- _REQUIREMENT_: Would you transcribe the listing that follows word for word, skipping pictures?
[Start of section]
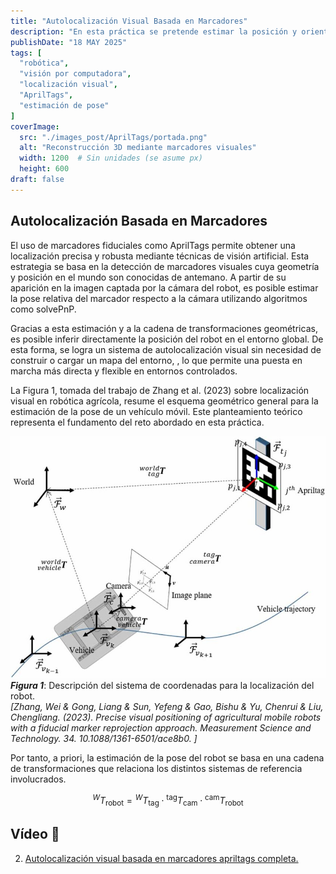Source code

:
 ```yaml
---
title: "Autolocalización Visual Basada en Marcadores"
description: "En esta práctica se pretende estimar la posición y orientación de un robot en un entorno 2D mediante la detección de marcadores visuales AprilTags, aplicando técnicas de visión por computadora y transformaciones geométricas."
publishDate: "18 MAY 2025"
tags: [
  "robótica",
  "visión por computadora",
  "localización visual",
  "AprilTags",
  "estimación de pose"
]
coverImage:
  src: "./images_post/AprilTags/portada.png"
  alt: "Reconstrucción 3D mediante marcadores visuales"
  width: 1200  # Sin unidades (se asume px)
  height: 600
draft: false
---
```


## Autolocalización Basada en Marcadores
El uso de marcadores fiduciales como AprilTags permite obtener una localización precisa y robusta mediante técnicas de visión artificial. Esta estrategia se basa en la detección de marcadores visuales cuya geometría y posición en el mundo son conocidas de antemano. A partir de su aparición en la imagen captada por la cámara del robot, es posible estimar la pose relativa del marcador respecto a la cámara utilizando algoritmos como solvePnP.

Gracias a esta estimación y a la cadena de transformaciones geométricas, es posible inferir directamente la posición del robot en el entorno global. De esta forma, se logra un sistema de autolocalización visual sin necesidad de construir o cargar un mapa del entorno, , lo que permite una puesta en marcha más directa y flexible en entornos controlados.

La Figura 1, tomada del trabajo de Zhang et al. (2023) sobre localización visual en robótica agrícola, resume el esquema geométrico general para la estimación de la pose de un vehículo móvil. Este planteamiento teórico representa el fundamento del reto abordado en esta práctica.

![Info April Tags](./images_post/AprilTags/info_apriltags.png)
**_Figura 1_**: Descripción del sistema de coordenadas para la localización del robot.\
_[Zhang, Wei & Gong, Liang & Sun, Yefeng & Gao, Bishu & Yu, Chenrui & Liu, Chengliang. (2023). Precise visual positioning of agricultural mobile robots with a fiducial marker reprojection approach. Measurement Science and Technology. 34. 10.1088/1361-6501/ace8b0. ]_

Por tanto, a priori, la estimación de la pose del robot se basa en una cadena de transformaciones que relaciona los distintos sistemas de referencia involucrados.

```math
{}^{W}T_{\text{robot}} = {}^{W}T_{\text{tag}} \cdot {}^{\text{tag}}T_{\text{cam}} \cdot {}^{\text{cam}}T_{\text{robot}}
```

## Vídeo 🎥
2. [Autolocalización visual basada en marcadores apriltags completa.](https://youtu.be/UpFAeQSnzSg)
[End of section]
- _TASK ANSWER_:
Source code

:
 ```yaml
---
title: "Autolocalización Visual Basada en Marcadores"
description: "En esta práctica se pretende estimar la posición y orientación de un robot en un entorno 2D mediante la detección de marcadores visuales AprilTags, aplicando técnicas de visión por computadora y transformaciones geométricas."
publishDate: "18 MAY 2025"
tags: [
  "robótica",
  "visión por computadora",
  "localización visual",
  "AprilTags",
  "estimación de pose"
]
coverImage:
  src: "./images_post/AprilTags/portada.png"
  alt: "Reconstrucción 3D mediante marcadores visuales"
  width: 1200  # Sin unidades (se asume px)
  height: 600
draft: false
---
```


## Autolocalización Basada en Marcadores
El uso de marcadores fiduciales como AprilTags permite obtener una localización precisa y robusta mediante técnicas de visión artificial. Esta estrategia se basa en la detección de marcadores visuales cuya geometría y posición en el mundo son conocidas de antemano. A partir de su aparición en la imagen captada por la cámara del robot, es posible estimar la pose relativa del marcador respecto a la cámara utilizando algoritmos como solvePnP.

Gracias a esta estimación y a la cadena de transformaciones geométricas, es posible inferir directamente la posición del robot en el entorno global. De esta forma, se logra un sistema de autolocalización visual sin necesidad de construir o cargar un mapa del entorno, , lo que permite una puesta en marcha más directa y flexible en entornos controlados.

La Figura 1, tomada del trabajo de Zhang et al. (2023) sobre localización visual en robótica agrícola, resume el esquema geométrico general para la estimación de la pose de un vehículo móvil. Este planteamiento teórico representa el fundamento del reto abordado en esta práctica.

![Info April Tags](./images_post/AprilTags/info_apriltags.png)
**_Figura 1_**: Descripción del sistema de coordenadas para la localización del robot.\
_[Zhang, Wei & Gong, Liang & Sun, Yefeng & Gao, Bishu & Yu, Chenrui & Liu, Chengliang. (2023). Precise visual positioning of agricultural mobile robots with a fiducial marker reprojection approach. Measurement Science and Technology. 34. 10.1088/1361-6501/ace8b0. ]_

Por tanto, a priori, la estimación de la pose del robot se basa en una cadena de transformaciones que relaciona los distintos sistemas de referencia involucrados.

```math
{}^{W}T_{\text{robot}} = {}^{W}T_{\text{tag}} \cdot {}^{\text{tag}}T_{\text{cam}} \cdot {}^{\text{cam}}T_{\text{robot}}
```

## Vídeo 🎥
2. [Autolocalización visual basada en marcadores apriltags completa.](https://youtu.be/UpFAeQSnzSg)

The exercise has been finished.